她与师兄林逸平静的生活在师傅身边,却不想复古子刚刚去世,传位于林逸,车月国皇室忽然传来消息,说要接自己回宫,一副着急将自己与天下第一谷扯上联系的难看吃相。
林逸自然知道车月国皇帝打的是什么主意,但是他刚刚接手药王谷,车月国又刚刚经历战乱,新皇是个战争疯子,很有可能会借着虞谧被药王谷扣押的幌子,对药王谷出兵,
若是有头脑的君主,断然知道药王谷不能动,但是车月国新皇愚蠢疯狂,林逸没有把握,虞谧也清楚事情后果,为了药王谷的安宁,她接下圣旨,拖着病体,离开了她从未离开的药王谷。
按规矩,虞谧早早便换上暗红色的厚重礼服,金簪玉钗点翠花钿,粉面朱唇青眉乌发,眼波流转,端庄挺直。
一下车便是由一寸厚丝绸铺好的路,短短数十米,尽头是十六人抬大露天轿撵,嬷嬷扶着虞谧跪坐在棉垫之上,排好礼服,十六人起轿,缓缓向城门走去。

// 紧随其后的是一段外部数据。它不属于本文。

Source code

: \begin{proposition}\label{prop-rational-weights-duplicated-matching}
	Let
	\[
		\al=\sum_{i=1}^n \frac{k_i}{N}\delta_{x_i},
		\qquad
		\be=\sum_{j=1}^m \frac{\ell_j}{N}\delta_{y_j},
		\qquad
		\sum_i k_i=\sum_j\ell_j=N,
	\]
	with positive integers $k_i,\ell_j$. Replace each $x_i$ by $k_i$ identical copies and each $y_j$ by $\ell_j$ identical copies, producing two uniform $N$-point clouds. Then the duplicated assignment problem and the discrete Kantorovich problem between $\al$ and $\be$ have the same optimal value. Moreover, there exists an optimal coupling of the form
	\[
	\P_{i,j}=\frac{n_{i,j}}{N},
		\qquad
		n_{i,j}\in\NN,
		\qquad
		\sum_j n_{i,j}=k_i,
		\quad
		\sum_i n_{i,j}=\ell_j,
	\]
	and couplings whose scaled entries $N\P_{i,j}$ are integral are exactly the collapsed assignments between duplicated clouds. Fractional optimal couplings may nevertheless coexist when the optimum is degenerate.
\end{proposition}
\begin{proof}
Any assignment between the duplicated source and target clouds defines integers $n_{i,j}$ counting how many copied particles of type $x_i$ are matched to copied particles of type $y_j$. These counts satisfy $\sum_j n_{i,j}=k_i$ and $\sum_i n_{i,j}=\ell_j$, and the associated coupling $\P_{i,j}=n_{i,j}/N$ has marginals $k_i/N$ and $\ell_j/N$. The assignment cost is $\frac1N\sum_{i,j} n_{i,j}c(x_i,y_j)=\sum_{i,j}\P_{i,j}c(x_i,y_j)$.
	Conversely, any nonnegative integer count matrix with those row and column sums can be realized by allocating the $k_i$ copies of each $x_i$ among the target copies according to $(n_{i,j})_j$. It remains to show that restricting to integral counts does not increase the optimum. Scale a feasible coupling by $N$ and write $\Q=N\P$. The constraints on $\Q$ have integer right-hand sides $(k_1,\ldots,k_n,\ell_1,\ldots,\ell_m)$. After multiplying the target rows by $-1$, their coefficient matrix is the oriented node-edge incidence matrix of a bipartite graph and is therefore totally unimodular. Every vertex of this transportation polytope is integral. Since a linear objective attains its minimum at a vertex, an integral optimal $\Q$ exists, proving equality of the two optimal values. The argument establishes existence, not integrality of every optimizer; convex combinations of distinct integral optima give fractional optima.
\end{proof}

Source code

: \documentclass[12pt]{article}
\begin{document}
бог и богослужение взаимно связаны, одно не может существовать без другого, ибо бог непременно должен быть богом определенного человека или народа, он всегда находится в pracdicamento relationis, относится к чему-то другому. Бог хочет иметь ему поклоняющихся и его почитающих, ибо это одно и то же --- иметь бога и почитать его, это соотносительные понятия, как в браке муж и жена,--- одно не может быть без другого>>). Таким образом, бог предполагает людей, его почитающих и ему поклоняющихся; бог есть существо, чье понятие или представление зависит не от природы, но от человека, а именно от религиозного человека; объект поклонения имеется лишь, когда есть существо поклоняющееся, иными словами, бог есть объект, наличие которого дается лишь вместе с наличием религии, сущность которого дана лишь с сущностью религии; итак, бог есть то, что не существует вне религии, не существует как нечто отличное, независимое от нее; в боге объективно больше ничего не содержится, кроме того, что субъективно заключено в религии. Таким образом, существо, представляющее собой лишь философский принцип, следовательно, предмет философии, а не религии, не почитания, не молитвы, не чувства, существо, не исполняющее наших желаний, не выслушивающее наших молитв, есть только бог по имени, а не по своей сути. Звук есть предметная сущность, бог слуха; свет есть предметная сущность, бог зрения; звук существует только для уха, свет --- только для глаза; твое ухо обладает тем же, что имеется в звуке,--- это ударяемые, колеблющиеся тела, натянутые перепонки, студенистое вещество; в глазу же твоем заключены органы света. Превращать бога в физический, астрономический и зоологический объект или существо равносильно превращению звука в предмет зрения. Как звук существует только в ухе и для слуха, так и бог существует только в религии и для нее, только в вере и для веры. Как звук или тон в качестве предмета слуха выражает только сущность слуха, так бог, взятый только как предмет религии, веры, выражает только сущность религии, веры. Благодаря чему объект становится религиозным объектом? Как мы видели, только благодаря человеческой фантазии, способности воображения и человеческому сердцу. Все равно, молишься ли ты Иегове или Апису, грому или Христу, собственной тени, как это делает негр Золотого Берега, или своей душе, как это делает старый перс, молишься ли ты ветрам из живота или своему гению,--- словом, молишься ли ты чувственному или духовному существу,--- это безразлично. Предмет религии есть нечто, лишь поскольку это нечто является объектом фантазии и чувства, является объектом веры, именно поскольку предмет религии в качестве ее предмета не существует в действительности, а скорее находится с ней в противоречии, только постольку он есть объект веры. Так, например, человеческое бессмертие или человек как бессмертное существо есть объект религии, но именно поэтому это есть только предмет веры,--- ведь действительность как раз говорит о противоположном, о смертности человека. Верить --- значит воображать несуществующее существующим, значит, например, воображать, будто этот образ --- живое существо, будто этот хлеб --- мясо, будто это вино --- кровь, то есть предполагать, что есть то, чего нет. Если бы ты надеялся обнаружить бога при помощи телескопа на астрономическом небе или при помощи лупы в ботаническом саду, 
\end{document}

跪下磕头,再跪再拜,几个来回,直到身旁的嬷嬷将体力不支的虞谧扶起才算了结,一整天,虞谧只是在太子行宫吃了几口,便是跪拜在太后处听不咸不淡的教诲,直到晚上虞连城借口将虞谧留在他留宿的行宫,才将虞谧从太后身边解救出来
“今日累坏了吧。”
虞连城看虞谧已经冒着虚汗,略有心疼的问道,
“还好”
虞谧对虞连城的问候只当是陌生人,莫名出现的哥哥她亲近不起来。
“药王谷没有这么多虚礼,你不习惯正常。”
“是”
“你今年十六了”
“嗯”
“饿不饿?我备了些点心,吃吗?”
“谢谢”
虞谧是真的饿坏了,一连吃了两块才停下嘴。
“我就知道”
虞连城欣慰的笑着,对于自己的妹妹总是有多余的心疼爱怜
“过几日是皇兄的登基大典,会比今天还累,你身子吃得消吗?听说你身子不好”
“应该没事,平日里一直吃药在补,没有大碍”
“那就好”
“嗯,多谢皇兄关心”
“你我兄妹说什么谢”
虞谧不尴不尬的笑了一下,不敢再接话。
晚上,单是卸掉头上的装饰又折腾了半时辰,夜色渐深虞谧才睡下,难得没有那些魔君入梦,梦中只有一片溢满香甜的花海,她安稳的睡了一个晚上。殊不知另一边得子兰指尖雾气缭绕,虞谧出现在一片雾气之中,睡颜平和。